Look through the listing below and report every line that contains "Dynamic".

Source information —
*** Block opens ***
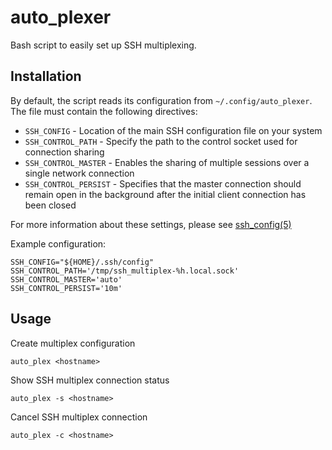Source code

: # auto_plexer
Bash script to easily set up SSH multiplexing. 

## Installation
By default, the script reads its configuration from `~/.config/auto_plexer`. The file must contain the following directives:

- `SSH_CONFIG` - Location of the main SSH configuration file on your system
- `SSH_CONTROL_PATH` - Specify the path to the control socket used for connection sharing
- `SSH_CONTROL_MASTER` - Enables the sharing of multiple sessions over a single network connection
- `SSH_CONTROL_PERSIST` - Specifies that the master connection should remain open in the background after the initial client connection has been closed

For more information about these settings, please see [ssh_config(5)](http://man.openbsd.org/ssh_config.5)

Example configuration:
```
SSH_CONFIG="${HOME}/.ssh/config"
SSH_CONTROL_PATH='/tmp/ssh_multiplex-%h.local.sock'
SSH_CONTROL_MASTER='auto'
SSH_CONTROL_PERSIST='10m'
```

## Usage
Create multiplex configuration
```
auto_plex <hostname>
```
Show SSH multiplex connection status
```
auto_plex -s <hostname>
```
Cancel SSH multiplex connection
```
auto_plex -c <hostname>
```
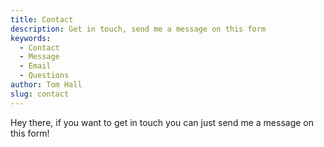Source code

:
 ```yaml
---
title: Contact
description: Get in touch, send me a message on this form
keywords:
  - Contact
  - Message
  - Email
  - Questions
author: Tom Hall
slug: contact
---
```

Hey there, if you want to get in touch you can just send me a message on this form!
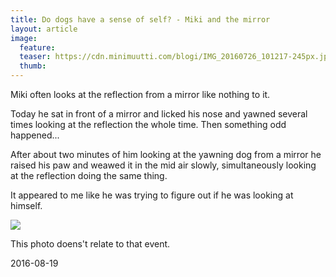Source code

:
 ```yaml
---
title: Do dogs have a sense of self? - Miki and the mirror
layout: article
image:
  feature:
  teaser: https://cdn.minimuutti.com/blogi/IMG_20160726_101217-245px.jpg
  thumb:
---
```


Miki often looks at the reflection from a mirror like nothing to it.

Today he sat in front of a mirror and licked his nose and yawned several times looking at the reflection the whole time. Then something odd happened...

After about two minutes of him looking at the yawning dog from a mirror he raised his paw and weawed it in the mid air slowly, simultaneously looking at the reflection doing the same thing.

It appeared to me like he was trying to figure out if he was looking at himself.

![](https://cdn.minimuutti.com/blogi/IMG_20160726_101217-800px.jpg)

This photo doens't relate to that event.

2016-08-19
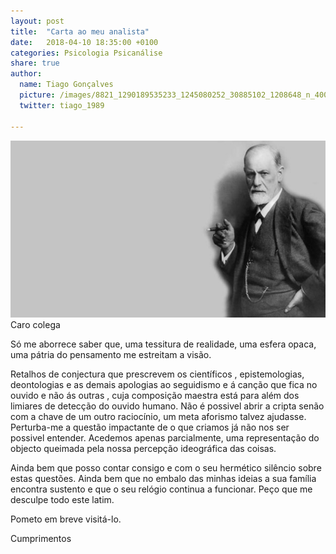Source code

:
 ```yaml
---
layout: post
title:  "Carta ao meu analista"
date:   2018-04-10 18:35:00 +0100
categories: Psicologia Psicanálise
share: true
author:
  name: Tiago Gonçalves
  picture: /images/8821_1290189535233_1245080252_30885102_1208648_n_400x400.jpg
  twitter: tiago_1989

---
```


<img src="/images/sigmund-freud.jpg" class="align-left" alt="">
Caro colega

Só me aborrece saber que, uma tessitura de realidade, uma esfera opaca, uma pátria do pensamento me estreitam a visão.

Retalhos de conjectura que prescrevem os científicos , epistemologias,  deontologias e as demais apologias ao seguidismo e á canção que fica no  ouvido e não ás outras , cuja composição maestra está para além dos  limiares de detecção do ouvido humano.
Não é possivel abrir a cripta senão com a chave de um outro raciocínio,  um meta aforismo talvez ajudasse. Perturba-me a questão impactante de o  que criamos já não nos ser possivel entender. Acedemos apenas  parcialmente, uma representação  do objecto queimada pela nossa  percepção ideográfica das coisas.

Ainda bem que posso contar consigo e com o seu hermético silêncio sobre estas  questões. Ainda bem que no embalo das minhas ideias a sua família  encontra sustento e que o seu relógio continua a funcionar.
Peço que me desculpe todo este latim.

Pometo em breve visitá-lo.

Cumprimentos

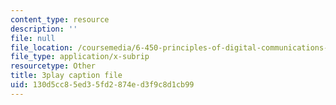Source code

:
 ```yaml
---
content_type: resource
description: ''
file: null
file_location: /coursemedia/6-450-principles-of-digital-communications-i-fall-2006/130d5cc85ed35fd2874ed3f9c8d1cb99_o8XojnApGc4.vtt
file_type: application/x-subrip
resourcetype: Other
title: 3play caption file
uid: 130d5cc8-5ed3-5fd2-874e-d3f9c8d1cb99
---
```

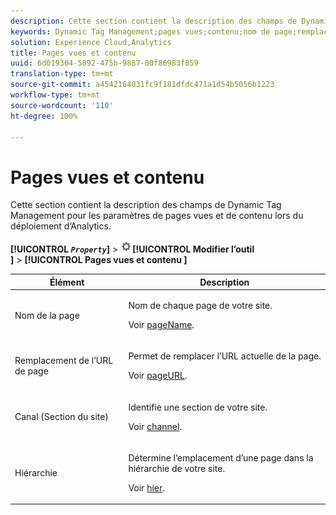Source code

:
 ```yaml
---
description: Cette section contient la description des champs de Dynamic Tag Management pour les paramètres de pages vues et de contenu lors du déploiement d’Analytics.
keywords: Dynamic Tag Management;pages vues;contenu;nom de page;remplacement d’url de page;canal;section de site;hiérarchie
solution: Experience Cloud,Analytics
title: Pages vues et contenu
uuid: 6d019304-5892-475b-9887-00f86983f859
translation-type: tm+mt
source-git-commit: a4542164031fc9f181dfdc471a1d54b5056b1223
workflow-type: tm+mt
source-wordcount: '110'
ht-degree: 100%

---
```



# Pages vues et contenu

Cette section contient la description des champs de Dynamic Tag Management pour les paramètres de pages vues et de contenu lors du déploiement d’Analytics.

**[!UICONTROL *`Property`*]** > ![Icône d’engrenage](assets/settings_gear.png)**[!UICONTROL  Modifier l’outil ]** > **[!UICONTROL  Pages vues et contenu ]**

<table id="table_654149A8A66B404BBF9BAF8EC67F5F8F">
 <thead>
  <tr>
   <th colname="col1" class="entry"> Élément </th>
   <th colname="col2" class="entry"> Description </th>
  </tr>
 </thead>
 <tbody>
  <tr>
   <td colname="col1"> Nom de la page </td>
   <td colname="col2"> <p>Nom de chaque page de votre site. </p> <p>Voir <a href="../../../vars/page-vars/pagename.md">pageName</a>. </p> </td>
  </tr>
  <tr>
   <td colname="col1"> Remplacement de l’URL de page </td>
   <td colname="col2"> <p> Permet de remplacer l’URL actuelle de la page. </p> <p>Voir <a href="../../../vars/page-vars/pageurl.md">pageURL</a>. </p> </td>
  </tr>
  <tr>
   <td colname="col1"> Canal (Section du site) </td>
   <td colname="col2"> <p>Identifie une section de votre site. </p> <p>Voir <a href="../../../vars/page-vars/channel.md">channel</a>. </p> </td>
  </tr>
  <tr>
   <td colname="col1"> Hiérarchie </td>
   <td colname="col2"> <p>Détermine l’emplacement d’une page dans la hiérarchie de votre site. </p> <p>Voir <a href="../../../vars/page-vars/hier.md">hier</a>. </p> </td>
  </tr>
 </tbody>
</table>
*** Block closes ***
*** Block opens ***
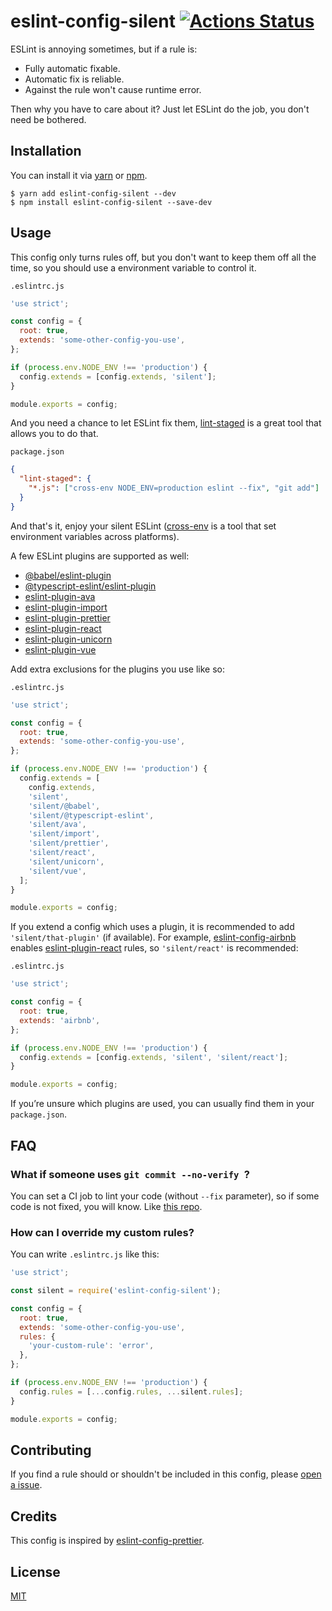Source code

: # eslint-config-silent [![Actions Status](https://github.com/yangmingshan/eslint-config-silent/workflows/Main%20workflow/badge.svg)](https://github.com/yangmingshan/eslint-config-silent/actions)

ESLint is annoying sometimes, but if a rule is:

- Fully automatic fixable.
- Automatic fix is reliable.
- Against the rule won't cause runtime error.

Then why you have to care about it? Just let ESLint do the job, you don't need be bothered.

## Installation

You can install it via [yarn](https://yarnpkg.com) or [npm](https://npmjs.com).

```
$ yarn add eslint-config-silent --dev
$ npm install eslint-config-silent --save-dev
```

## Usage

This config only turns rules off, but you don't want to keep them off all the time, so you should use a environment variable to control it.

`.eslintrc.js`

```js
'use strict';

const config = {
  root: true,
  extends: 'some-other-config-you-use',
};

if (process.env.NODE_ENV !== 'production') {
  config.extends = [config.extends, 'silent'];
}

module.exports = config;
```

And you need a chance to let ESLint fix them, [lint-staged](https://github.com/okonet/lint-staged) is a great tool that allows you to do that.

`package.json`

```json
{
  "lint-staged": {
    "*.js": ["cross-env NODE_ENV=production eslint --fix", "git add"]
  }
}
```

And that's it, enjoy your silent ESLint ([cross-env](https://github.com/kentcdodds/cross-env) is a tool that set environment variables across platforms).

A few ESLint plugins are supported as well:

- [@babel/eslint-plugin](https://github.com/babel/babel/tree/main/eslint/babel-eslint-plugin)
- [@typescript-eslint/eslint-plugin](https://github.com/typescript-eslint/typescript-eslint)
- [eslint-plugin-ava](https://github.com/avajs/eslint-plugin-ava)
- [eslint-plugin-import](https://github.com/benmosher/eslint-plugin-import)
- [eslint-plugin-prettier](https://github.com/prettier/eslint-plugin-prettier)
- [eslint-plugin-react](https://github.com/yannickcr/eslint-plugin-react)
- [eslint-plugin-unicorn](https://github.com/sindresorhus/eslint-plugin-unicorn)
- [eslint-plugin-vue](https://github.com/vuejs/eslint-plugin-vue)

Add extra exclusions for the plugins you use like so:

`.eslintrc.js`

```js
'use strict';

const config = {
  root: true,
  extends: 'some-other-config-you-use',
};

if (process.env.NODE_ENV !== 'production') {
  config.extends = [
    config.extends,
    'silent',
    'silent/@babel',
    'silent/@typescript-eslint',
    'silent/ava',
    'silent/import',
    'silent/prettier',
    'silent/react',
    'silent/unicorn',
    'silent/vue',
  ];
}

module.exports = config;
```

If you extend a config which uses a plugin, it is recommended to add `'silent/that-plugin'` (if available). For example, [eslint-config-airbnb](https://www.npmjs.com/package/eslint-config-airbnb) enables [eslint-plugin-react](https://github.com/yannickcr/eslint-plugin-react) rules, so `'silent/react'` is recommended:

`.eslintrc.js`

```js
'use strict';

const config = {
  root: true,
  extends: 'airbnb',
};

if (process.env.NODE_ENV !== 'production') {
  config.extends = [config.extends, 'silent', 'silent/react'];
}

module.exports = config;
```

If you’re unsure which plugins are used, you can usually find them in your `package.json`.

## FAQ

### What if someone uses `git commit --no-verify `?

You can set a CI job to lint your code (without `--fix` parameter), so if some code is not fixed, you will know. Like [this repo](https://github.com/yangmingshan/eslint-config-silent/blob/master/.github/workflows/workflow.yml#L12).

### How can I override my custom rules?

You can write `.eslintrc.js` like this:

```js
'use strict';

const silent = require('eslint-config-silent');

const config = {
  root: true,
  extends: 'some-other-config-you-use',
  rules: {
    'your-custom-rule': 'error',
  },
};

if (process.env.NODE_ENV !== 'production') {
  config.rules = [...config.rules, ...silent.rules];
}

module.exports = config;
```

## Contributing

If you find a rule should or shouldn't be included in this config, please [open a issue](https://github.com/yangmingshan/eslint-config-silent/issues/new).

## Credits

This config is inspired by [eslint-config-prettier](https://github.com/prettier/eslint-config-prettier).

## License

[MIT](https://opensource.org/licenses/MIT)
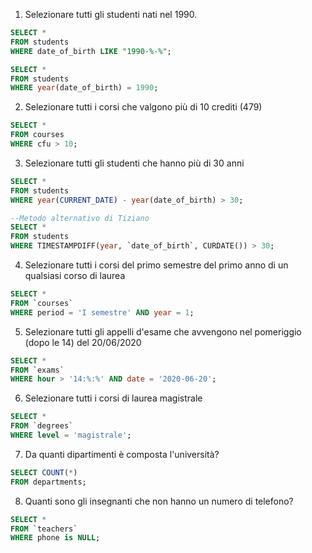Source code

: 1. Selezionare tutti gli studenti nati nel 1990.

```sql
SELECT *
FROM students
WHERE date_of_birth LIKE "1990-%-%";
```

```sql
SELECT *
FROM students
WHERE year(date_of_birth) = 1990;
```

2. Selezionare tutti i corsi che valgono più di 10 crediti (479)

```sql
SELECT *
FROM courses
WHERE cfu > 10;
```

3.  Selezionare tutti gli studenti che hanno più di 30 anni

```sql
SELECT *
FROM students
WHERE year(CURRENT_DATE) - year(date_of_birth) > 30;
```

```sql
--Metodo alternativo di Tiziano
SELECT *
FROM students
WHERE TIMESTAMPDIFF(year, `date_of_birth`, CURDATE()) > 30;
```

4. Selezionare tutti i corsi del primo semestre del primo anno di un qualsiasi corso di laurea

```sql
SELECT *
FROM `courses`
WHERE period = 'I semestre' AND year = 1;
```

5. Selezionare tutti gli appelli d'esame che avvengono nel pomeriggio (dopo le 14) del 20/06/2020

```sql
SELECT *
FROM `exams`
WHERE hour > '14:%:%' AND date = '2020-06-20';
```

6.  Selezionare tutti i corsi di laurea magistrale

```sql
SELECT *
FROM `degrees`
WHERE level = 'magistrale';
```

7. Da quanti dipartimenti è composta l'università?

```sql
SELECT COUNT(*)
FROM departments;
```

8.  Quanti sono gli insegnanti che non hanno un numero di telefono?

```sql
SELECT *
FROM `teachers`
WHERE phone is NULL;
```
*** Block closes ***
Solution for this problem —
description: Cette section contient la description des champs de Dynamic Tag Management pour les paramètres de pages vues et de contenu lors du déploiement d’Analytics.
keywords: Dynamic Tag Management;pages vues;contenu;nom de page;remplacement d’url de page;canal;section de site;hiérarchie
Cette section contient la description des champs de Dynamic Tag Management pour les paramètres de pages vues et de contenu lors du déploiement d’Analytics.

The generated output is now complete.